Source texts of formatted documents

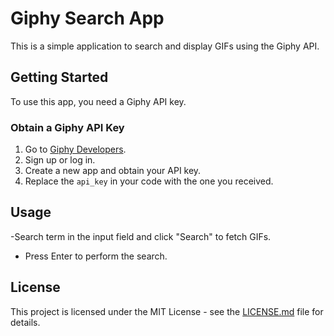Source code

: # Giphy Search App

This is a simple application to search and display GIFs using the Giphy API.

## Getting Started

To use this app, you need a Giphy API key.

### Obtain a Giphy API Key

1. Go to [Giphy Developers](https://developers.giphy.com/).
2. Sign up or log in.
3. Create a new app and obtain your API key.
4. Replace the `api_key` in your code with the one you received.

## Usage

-Search term in the input field and click "Search" to fetch GIFs.
- Press Enter to perform the search.

## License

This project is licensed under the MIT License - see the [LICENSE.md](LICENSE.md) file for details.
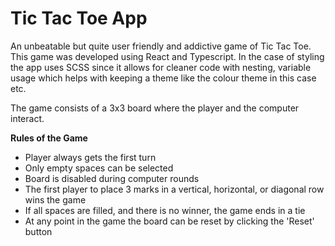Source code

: # Tic Tac Toe App

An unbeatable but quite user friendly and addictive game of Tic Tac Toe. This game was developed using React and Typescript. In the case of styling the app uses SCSS since it allows for cleaner code with nesting, variable usage which helps with keeping a theme like the colour theme in this case etc.

The game consists of a 3x3 board where the player and the computer interact.

**Rules of the Game**

- Player always gets the first turn
- Only empty spaces can be selected
- Board is disabled during computer rounds
- The first player to place 3 marks in a vertical, horizontal, or diagonal row wins the game
- If all spaces are filled, and there is no winner, the game ends in a tie
- At any point in the game the board can be reset by clicking the 'Reset' button
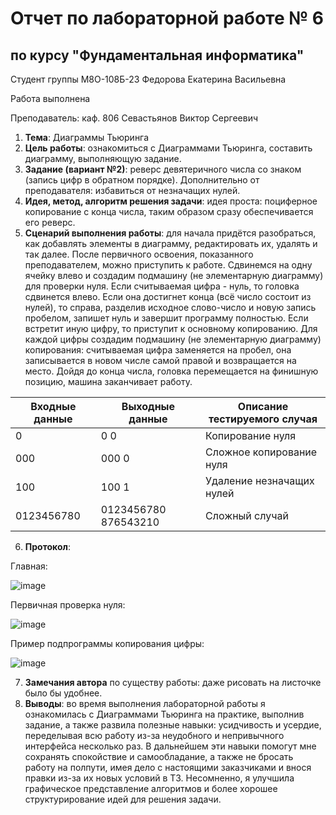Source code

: # Отчет по лабораторной работе № 6
## по курсу "Фундаментальная информатика"

Студент группы М8О-108Б-23 Федорова Екатерина Васильевна

Работа выполнена 

Преподаватель: каф. 806 Севастьянов Виктор Сергеевич

1. **Тема**: Диаграммы Тьюринга
2. **Цель работы**: ознакомиться с Диаграммами Тьюринга, составить диаграмму, выполняющую задание. 
3. **Задание (вариант №2)**: реверс девятеричного числа со знаком (запись цифр в обратном порядке). Дополнительно от преподавателя: избавиться от незначащих нулей.
4. **Идея, метод, алгоритм решения задачи**: идея проста: поциферное копирование с конца числа, таким образом сразу обеспечивается его реверс.
5. **Сценарий выполнения работы**: для начала придётся разобраться, как добавлять элементы в диаграмму, редактировать их, удалять и так далее. После первичного освоения, показанного преподавателем, можно приступить к работе. Сдвинемся на одну ячейку влево и создадим подмашину (не элементарную диаграмму) для проверки нуля. Если считываемая цифра - нуль, то головка сдвинется влево. Если она достигнет конца (всё число состоит из нулей), то справа, разделив исходное слово-число и новую запись пробелом, запишет нуль и завершит программу полностью. Если встретит иную цифру, то приступит к основному копированию. Для каждой цифры создадим подмашину (не элементарную диаграмму) копирования: считываемая цифра заменяется на пробел, она записывается в новом числе самой правой и возвращается на место. Дойдя до конца числа, головка перемещается на финишную позицию, машина заканчивает работу.

| Входные данные | Выходные данные      | Описание тестируемого случая                    |
|----------------|----------------------|-------------------------------------------------|
| 0              | 0 0                  | Копирование нуля                                |
| 000            | 000 0                | Сложное копирование нуля                        |
| 100            | 100 1                | Удаление незначащих нулей                       |
| 0123456780     | 0123456780 876543210 | Сложный случай                                  |

6. **Протокол**:

Главная:

![image](https://github.com/Ekaterina108B/ForLabs/assets/144663808/dca6e48b-8914-4fc3-82ae-310ccc34435d)

Первичная проверка нуля:

![image](https://github.com/Ekaterina108B/ForLabs/assets/144663808/f412b336-a92c-4cd5-a993-de027e4f0a00)

Пример подпрограммы копирования цифры:

![image](https://github.com/Ekaterina108B/ForLabs/assets/144663808/50a0b2ac-09e9-413f-ad55-888548fb579c)

7. **Замечания автора** по существу работы: даже рисовать на листочке было бы удобнее.
8. **Выводы**: во время выполнения лабораторной работы я ознакомилась с Диаграммами Тьюринга на практике, выполнив задание, а также развила полезные навыки: усидчивость и усердие, переделывая всю работу из-за неудобного и непривычного интерфейса несколько раз. В дальнейшем эти навыки помогут мне сохранять спокойствие и самообладание, а также не бросать работу на полпути, имея дело с настоящими заказчиками и внося правки из-за их новых условий в ТЗ. Несомненно, я улучшила графическое представление алгоритмов и более хорошее структурирование идей для решения задачи.
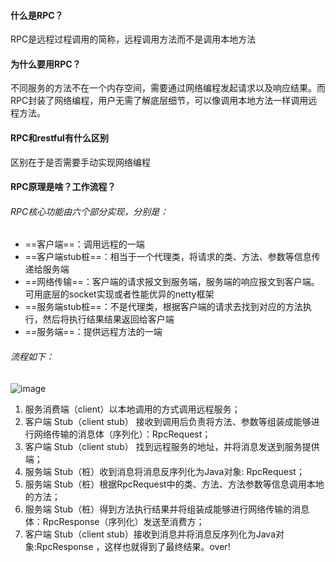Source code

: #### 什么是RPC？
RPC是远程过程调用的简称，远程调用方法而不是调用本地方法


#### 为什么要用RPC？
不同服务的方法不在一个内存空间，需要通过网络编程发起请求以及响应结果。而RPC封装了网络编程，用户无需了解底层细节，可以像调用本地方法一样调用远程方法。

#### RPC和restful有什么区别
区别在于是否需要手动实现网络编程

#### RPC原理是啥？工作流程？
###### RPC核心功能由六个部分实现，分别是：
- ==客户端==：调用远程的一端
- ==客户端stub桩==：相当于一个代理类，将请求的类、方法、参数等信息传递给服务端
- ==网络传输==：客户端的请求报文到服务端，服务端的响应报文到客户端。可用底层的socket实现或者性能优异的netty框架
- ==服务端stub桩==：不是代理类，根据客户端的请求去找到对应的方法执行，然后将执行结果结果返回给客户端
- ==服务端==：提供远程方法的一端

###### 流程如下：

![image](https://cdn.nlark.com/yuque/0/2020/jpeg/738439/1594822112983-86e253d1-4447-4510-a8e4-b5edbe2f8085.jpeg)

1. 服务消费端（client）以本地调用的方式调用远程服务；
1. 客户端 Stub（client stub） 接收到调用后负责将方法、参数等组装成能够进行网络传输的消息体（序列化）：RpcRequest；
1. 客户端 Stub（client stub） 找到远程服务的地址，并将消息发送到服务提供端；
1. 服务端 Stub（桩）收到消息将消息反序列化为Java对象: RpcRequest；
1. 服务端 Stub（桩）根据RpcRequest中的类、方法、方法参数等信息调用本地的方法；
1. 服务端 Stub（桩）得到方法执行结果并将组装成能够进行网络传输的消息体：RpcResponse（序列化）发送至消费方；
1. 客户端 Stub（client stub）接收到消息并将消息反序列化为Java对象:RpcResponse ，这样也就得到了最终结果。over!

• _ABOUT THIS TASK_
Start with the line above that contains "Работа выполнена" and end with the line that contains "4. **Идея, метод, алгоритм". Write out those lines exactly, and only those.

• _ANSWER SPACE_
Работа выполнена 

Преподаватель: каф. 806 Севастьянов Виктор Сергеевич

1. **Тема**: Диаграммы Тьюринга
2. **Цель работы**: ознакомиться с Диаграммами Тьюринга, составить диаграмму, выполняющую задание. 
3. **Задание (вариант №2)**: реверс девятеричного числа со знаком (запись цифр в обратном порядке). Дополнительно от преподавателя: избавиться от незначащих нулей.
4. **Идея, метод, алгоритм решения задачи**: идея проста: поциферное копирование с конца числа, таким образом сразу обеспечивается его реверс.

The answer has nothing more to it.